Some contractors are asking why they weren't allow to bid for the right to demolish the Rock Island Swing Bridge, a decaying structure that once linked Washington and Dakota counties.

Pending approval today by the Washington County board, the job will go to Veit Specialty Contracting of Rogers for about $1.3 million, said Don Theisen, the county's chief engineer. Veit, he said, submitted the lowest "sealed quote" of six contractors that the Minnesota Department of Transportation invited to participate. Three of the six submitted quotes.

"We just didn't have the time to go out and do all the public bidding," Theisen said Monday. "We've got to take care of the public safety hazard." A portion of the Washington County side of the bridge, which has no longer has public access, collapsed last fall and led to the county board's emergency declaration in December.

But one of the contractors who was told he couldn't bid, Matt Coz of Rachel Contracting in Osseo, said nearly every structure in the metro area headed for demolition could qualify as an emergency. He wonders what was different about the Rock Island bridge.

What bothered him most, he said, was that he wasn't allowed to submit a plan to show how his company was qualified to do the job.

Another contractor, Nick Linnemann of Landwehr Construction Inc. in St. Cloud, questioned how Washington County could spend public money on a project without open bidding. Money to demolish the Rock Island Bridge will come from state disaster funds.

But Theisen said that in the Rock Island demolition, no company was "handpicked" to receive the award. The county's plan is to remove the Washington County portion of the bridge, and the swing portion in the middle of the Mississippi River at St. Paul Park, by the time the barge shipping season starts in March.

George Kuprian, the assistant county attorney who advises the county board, said state law allows commissioners to declare a bridge emergency and bypass a bidding process when a delay in action would threaten public safety.

"The facts were that it was falling down," Kuprian said. He said it was the first time he remembers in his 20 years there that the county board voted to bypass open bidding.

Theisen said the county asked MnDOT to select companies with experience in large-scale bridge removal.
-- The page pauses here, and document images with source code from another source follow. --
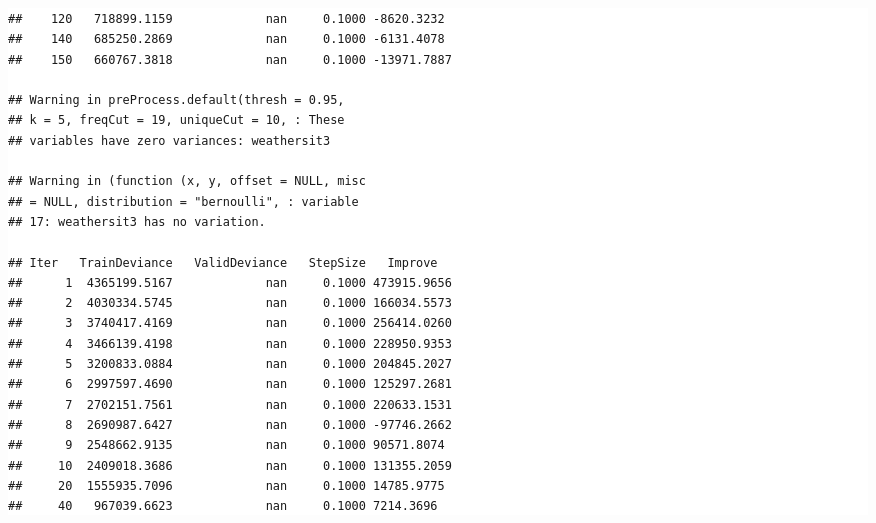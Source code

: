     ##    120   718899.1159             nan     0.1000 -8620.3232
    ##    140   685250.2869             nan     0.1000 -6131.4078
    ##    150   660767.3818             nan     0.1000 -13971.7887

    ## Warning in preProcess.default(thresh = 0.95,
    ## k = 5, freqCut = 19, uniqueCut = 10, : These
    ## variables have zero variances: weathersit3

    ## Warning in (function (x, y, offset = NULL, misc
    ## = NULL, distribution = "bernoulli", : variable
    ## 17: weathersit3 has no variation.

    ## Iter   TrainDeviance   ValidDeviance   StepSize   Improve
    ##      1  4365199.5167             nan     0.1000 473915.9656
    ##      2  4030334.5745             nan     0.1000 166034.5573
    ##      3  3740417.4169             nan     0.1000 256414.0260
    ##      4  3466139.4198             nan     0.1000 228950.9353
    ##      5  3200833.0884             nan     0.1000 204845.2027
    ##      6  2997597.4690             nan     0.1000 125297.2681
    ##      7  2702151.7561             nan     0.1000 220633.1531
    ##      8  2690987.6427             nan     0.1000 -97746.2662
    ##      9  2548662.9135             nan     0.1000 90571.8074
    ##     10  2409018.3686             nan     0.1000 131355.2059
    ##     20  1555935.7096             nan     0.1000 14785.9775
    ##     40   967039.6623             nan     0.1000 7214.3696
Quotes from the three firms that submitted prices, he said, were opened Friday. "We still got competition and got an excellent price," he said. Earlier estimates ranged up to $4 million.
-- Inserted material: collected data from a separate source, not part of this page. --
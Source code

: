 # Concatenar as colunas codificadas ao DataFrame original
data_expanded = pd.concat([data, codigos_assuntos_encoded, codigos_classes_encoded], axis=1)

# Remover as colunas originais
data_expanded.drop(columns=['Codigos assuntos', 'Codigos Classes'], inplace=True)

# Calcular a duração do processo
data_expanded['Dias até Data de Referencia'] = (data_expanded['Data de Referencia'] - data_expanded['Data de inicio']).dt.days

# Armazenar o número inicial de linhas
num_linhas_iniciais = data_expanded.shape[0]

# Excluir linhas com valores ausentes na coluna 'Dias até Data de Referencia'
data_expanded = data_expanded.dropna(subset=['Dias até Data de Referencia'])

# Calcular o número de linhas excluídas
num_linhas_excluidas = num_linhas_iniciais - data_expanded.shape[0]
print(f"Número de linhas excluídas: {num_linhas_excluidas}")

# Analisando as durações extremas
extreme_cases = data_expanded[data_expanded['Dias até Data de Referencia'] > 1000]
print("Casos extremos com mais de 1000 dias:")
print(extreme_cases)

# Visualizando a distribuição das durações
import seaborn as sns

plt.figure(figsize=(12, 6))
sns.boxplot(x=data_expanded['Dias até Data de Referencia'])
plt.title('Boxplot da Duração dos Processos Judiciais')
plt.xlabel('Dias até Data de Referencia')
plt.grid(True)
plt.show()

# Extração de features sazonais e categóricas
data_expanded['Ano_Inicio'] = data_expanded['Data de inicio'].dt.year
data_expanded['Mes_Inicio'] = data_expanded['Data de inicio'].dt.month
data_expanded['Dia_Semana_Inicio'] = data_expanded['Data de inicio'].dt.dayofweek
Removal of the deteriorating bridge that once ferried automobiles and trains across the river between St. Paul Park and Inver Grove Heights has been discussed for years. Most recently known as JAR Bridge, the double-decker structure was closed to trains in 1980 and vehicle traffic in 1999.

Veit Specialty Contracting's past demolitions include the St. Paul Civic Center and 165 missile launch sites in North Dakota.